▼▼▼
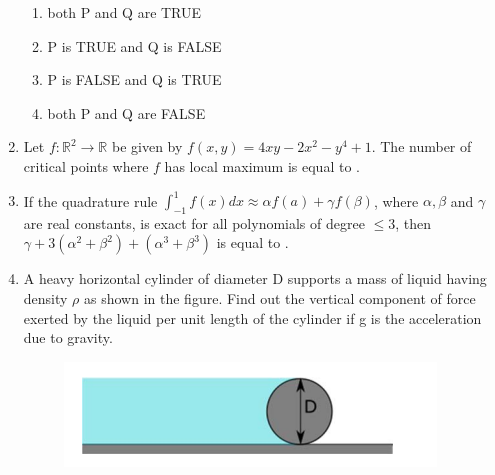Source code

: \documentclass[a4paper,10pt]{article}
\begin{document}
\begin{enumerate}
\hfill{}
\begin{enumerate}
    \item both P and Q are TRUE
    \item P is TRUE and Q is FALSE
    \item P is FALSE and Q is TRUE
    \item both P and Q are FALSE
\end{enumerate}

\item Let $f \colon \mathbb{R}^2 \to \mathbb{R}$ be given by $f(x,y) = 4xy - 2x^2 - y^4 + 1$. The number of critical points where $f$ has local maximum is equal to \underline{\hspace{2cm}}.

\hfill{}

\item If the quadrature rule
$\int_{-1}^{1} f(x)dx \approx \alpha f(a) + \gamma f(\beta)$,
where $\alpha, \beta$ and $\gamma$ are real constants, is exact for all polynomials of degree $\leq 3$, then $\gamma + 3(\alpha^2 + \beta^2) + (\alpha^3 + \beta^3)$ is equal to \underline{\hspace{2cm}}.

\hfill{}

\item A heavy horizontal cylinder of diameter D supports a mass of liquid having density $\rho$ as shown in the figure. Find out the vertical component of force exerted by the liquid per unit length of the cylinder if g is the acceleration due to gravity.
\begin{figure}[H]
    \centering
    \includegraphics[width=0.4\columnwidth]{q22.png}
    \caption*{}
    \label{fig:q22}
\end{figure}

\hfill{}
\begin{enumerate}
\end{enumerate}


\end{enumerate}
\end{document}
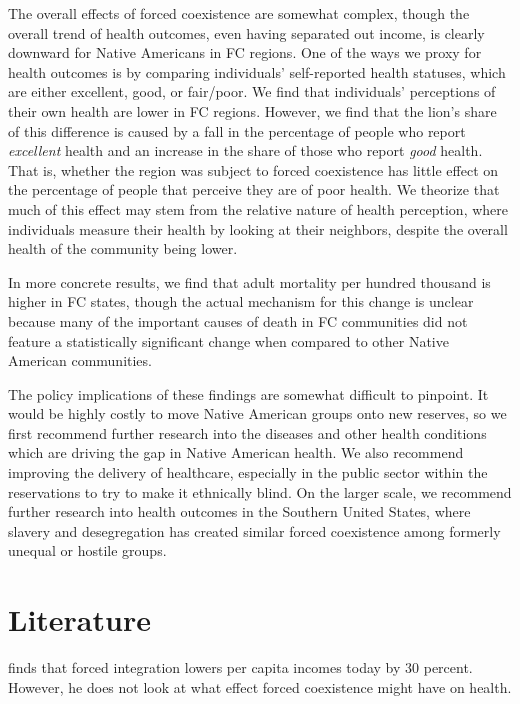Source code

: \documentclass[12pt]{article}
\begin{document}
The overall effects of forced coexistence are somewhat complex, though the overall trend of health outcomes, even having separated out income, is clearly downward for Native Americans in FC regions. 
One of the ways we proxy for health outcomes is by comparing individuals' self-reported health statuses, which are either excellent, good, or fair/poor.
We find that individuals' perceptions of their own health are lower in FC regions. 
However, we find that the lion's share of this difference is caused by a fall in the percentage of people who report \emph{excellent} health and an increase in the share of those who report \emph{good} health.
That is, whether the region was subject to forced coexistence has little effect on the percentage of people that perceive they are of poor health. 
We theorize that much of this effect may stem from the relative nature of health perception, where individuals measure their health by looking at their neighbors, despite the overall health of the community being lower.

In more concrete results, we find that adult mortality per hundred thousand is higher in FC states, though the actual mechanism for this change is unclear because many of the important causes of death in FC communities did not feature a statistically significant change when compared to other Native American communities.

The policy implications of these findings are somewhat difficult to pinpoint.  
It would be highly costly to move Native American groups onto new reserves, so we first recommend further research into the diseases and other health conditions which are driving the gap in Native American health. 
We also recommend improving the delivery of healthcare, especially in the public sector within the reservations to try to make it ethnically blind. 
On the larger scale, we recommend further research into health outcomes in the Southern United States, where slavery and desegregation has created similar forced coexistence among formerly unequal or hostile groups.  


\section{Literature}
\cite{dippel2010forced} finds that forced integration lowers per capita incomes today by 30 percent. However, he does not look at what effect forced coexistence might have on health.
\end{document}
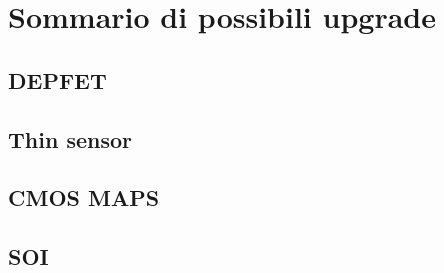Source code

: 


\section{Sommario di possibili upgrade}

\subsection{DEPFET}

\subsection{Thin sensor}

\subsection{CMOS MAPS}

\subsection{SOI}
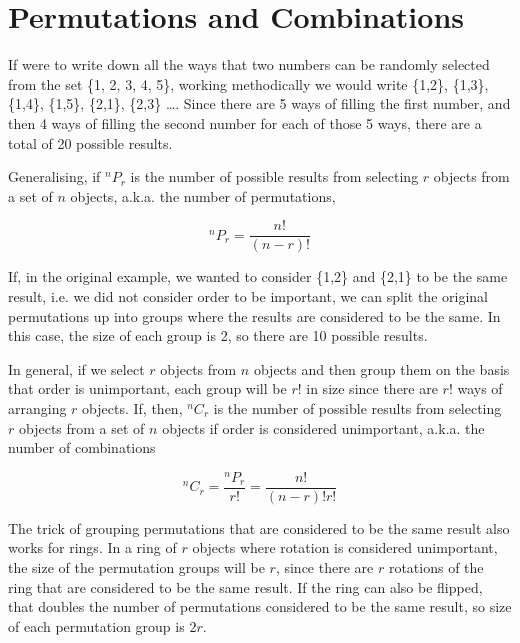 \documentclass[a5paper]{article}
\begin{document}
\section{Permutations and Combinations}

If were to write down all the ways that two numbers can be randomly selected from
the set \{1, 2, 3, 4, 5\}, working methodically we would write \{1,2\}, \{1,3\},
\{1,4\}, \{1,5\}, \{2,1\}, \{2,3\} \ldots. Since there are 5 ways of filling the
first number, and then 4 ways of filling the second number for each of those
5 ways, there are a total of 20 possible results.

Generalising, if ${}^nP_r$ is the number of possible results from selecting $r$
objects from a set of $n$ objects, a.k.a. the number of permutations,

\begin{equation}
  {}^nP_r = \frac{n!}{(n-r)!}
\end{equation}

If, in the original example, we wanted to consider \{1,2\} and \{2,1\} to be the
same result, i.e. we did not consider order to be important, we can split the
original permutations up into groups where the results are considered to be the
same. In this case, the size of each group is 2, so there are 10 possible
results.

In general, if we select $r$ objects from $n$ objects and then group them on the
basis that order is unimportant, each group will be $r!$ in size since there are
$r!$ ways of arranging $r$ objects. If, then, ${}^nC_r$ is the number of
possible results from selecting $r$ objects from a set of $n$ objects if order
is considered unimportant, a.k.a. the number of combinations

\begin{equation}
  {}^nC_r = \frac{{}^nP_r}{r!} = \frac{n!}{(n-r)!r!}
\end{equation}

The trick of grouping permutations that are considered to be the same result
also works for rings. In a ring of $r$ objects where rotation is considered
unimportant, the size of the permutation groups will be $r$, since there are $r$
rotations of the ring that are considered to be the same result. If the ring can
also be flipped, that doubles the number of permutations considered to be the
same result, so size of each permutation group is $2r$.
\end{document}
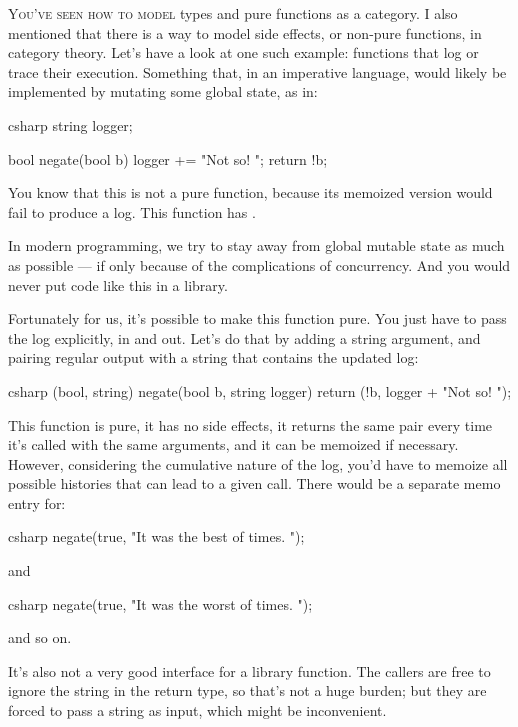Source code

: 
\lettrine[lhang=0.17]{Y}{ou've seen how to model} types and pure functions as a category. I also
mentioned that there is a way to model side effects, or non-pure
functions, in category theory. Let's have a look at one such example:
functions that log or trace their execution. Something that, in an
imperative language, would likely be implemented by mutating some global
state, as in:

\begin{snip}{csharp}
string logger;

bool negate(bool b) {
    logger += "Not so! ";
    return !b;
}
\end{snip}
You know that this is not a pure function, because its memoized version
would fail to produce a log. This function has .

In modern programming, we try to stay away from global mutable state as
much as possible --- if only because of the complications of
concurrency. And you would never put code like this in a library.

Fortunately for us, it's possible to make this function pure. You just
have to pass the log explicitly, in and out. Let's do that by adding a
string argument, and pairing regular output with a string that contains
the updated log:

\begin{snip}{csharp}
(bool, string) negate(bool b, string logger) {
    return (!b, logger + "Not so! ");
}
\end{snip}
This function is pure, it has no side effects, it returns the same pair
every time it's called with the same arguments, and it can be memoized
if necessary. However, considering the cumulative nature of the log,
you'd have to memoize all possible histories that can lead to a given
call. There would be a separate memo entry for:

\begin{snip}{csharp}
negate(true, "It was the best of times. ");
\end{snip}
and

\begin{snip}{csharp}
negate(true, "It was the worst of times. ");
\end{snip}
and so on.

It's also not a very good interface for a library function. The callers
are free to ignore the string in the return type, so that's not a huge
burden; but they are forced to pass a string as input, which might be
inconvenient.


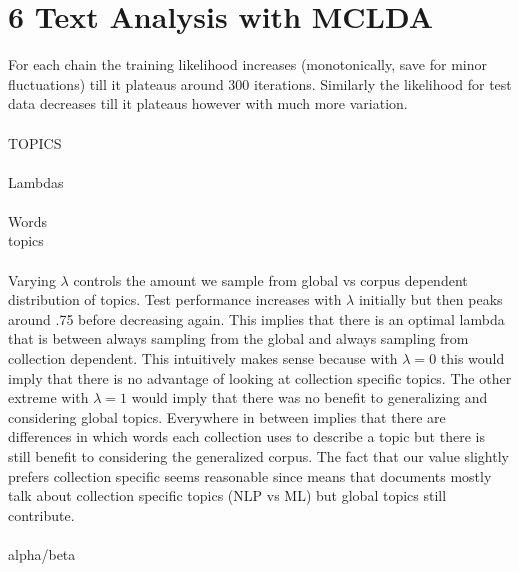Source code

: \documentclass[12pt]{article}
\begin{document}
\section*{6 Text Analysis with MCLDA}
 For each chain the training likelihood increases (monotonically, save for minor fluctuations)  till it plateaus around 300 iterations. Similarly the likelihood for test data decreases till it plateaus however with much more variation. \\
\\
 TOPICS \\
\\
 Lambdas\\
\\
 Words \\
 topics \\
\\
 Varying $\lambda$ controls the amount we sample from global vs corpus dependent distribution of topics. Test performance increases with $\lambda$ initially but then peaks around .75 before decreasing again. This implies that there is an optimal lambda that is between always sampling from the global and always sampling from collection dependent. This intuitively makes sense because with $\lambda = 0$ this would imply that there is no advantage of looking at collection specific topics. The other extreme with $\lambda=1$ would imply that there was no benefit to generalizing and considering global topics. Everywhere in between implies that there are differences in which words each collection uses to describe a topic but there is still benefit to considering the generalized corpus. The fact that our value slightly prefers collection specific seems reasonable since means that documents mostly talk about collection specific topics (NLP vs ML) but global topics still contribute. 
 \\
\\
 alpha/beta \\
\\
\end{document}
▲▲▲
# [WHAT TO DO]
Among the lines above, find those that contain the word "research" and copy them.

# [RESULT OF THE TASK]
It would be highly costly to move Native American groups onto new reserves, so we first recommend further research into the diseases and other health conditions which are driving the gap in Native American health. 
On the larger scale, we recommend further research into health outcomes in the Southern United States, where slavery and desegregation has created similar forced coexistence among formerly unequal or hostile groups.  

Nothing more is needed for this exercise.